YOUR TASK: Read the records below. Copy each line where the string "consult" occurs.

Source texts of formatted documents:
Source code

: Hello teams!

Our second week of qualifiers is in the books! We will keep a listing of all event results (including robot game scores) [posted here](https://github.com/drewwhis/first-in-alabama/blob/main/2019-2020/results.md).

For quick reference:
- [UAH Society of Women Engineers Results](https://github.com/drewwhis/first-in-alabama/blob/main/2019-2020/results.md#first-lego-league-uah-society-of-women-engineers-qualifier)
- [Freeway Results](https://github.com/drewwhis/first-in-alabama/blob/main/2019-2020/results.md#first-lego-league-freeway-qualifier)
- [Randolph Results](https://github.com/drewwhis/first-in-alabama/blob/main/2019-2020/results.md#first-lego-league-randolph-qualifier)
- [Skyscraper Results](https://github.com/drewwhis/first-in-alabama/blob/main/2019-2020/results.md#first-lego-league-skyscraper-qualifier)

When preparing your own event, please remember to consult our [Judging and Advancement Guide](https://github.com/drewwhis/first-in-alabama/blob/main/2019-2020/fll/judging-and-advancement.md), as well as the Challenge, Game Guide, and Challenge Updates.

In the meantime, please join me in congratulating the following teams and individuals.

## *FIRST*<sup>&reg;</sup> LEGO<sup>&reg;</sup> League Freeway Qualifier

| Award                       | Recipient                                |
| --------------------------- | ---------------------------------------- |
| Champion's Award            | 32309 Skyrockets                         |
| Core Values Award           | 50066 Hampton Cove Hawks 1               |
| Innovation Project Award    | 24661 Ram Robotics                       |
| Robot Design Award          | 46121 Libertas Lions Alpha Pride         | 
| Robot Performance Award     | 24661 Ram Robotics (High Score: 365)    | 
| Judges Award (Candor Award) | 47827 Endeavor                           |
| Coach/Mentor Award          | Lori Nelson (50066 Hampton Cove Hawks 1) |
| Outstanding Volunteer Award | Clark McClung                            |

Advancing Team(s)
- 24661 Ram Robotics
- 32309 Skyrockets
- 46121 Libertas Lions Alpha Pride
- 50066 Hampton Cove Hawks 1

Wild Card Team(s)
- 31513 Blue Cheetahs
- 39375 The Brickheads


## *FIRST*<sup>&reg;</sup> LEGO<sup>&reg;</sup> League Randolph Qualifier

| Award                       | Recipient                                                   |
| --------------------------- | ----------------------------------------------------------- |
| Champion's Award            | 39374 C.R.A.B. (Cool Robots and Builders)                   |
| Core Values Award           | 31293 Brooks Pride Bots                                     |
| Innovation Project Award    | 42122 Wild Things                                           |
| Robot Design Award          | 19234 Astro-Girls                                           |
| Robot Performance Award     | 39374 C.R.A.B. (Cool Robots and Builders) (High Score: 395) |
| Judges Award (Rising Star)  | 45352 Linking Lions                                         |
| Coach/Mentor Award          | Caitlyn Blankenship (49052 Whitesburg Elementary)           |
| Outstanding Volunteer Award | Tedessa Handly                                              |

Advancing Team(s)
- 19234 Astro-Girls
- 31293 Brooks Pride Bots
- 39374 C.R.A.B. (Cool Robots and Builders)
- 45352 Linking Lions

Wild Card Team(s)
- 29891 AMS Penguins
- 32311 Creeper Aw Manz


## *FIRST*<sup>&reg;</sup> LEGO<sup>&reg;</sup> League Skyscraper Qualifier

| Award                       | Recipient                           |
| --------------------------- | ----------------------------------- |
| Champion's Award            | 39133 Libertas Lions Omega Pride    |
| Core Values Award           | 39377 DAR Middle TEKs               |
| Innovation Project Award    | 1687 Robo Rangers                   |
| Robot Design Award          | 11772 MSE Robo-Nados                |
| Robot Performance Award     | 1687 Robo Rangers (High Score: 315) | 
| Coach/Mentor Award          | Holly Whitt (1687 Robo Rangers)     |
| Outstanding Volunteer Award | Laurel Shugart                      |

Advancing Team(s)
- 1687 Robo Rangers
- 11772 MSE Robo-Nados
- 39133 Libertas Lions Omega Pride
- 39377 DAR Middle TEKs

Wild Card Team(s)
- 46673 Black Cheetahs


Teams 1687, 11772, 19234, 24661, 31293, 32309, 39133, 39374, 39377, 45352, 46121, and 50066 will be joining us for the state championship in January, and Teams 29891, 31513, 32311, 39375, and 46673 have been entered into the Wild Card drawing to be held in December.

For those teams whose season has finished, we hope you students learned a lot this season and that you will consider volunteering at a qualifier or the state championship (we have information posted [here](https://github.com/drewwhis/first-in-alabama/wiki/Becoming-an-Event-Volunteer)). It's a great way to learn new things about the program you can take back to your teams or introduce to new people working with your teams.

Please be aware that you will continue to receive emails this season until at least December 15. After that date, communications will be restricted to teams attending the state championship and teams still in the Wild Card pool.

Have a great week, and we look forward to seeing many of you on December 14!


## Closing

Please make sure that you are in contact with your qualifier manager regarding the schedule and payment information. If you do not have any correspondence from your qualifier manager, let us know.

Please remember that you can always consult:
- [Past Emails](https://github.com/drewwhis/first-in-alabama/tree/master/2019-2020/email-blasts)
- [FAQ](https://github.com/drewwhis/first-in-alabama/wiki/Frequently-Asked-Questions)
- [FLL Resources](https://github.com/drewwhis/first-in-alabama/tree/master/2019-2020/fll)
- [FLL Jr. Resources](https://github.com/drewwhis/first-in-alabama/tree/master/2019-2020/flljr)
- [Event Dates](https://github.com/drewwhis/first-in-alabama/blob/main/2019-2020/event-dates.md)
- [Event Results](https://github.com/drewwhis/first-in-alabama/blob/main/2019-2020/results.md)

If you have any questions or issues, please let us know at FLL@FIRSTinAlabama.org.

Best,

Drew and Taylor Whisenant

ANSWER TO THE PROBLEM:
When preparing your own event, please remember to consult our [Judging and Advancement Guide](https://github.com/drewwhis/first-in-alabama/blob/main/2019-2020/fll/judging-and-advancement.md), as well as the Challenge, Game Guide, and Challenge Updates.
Please remember that you can always consult:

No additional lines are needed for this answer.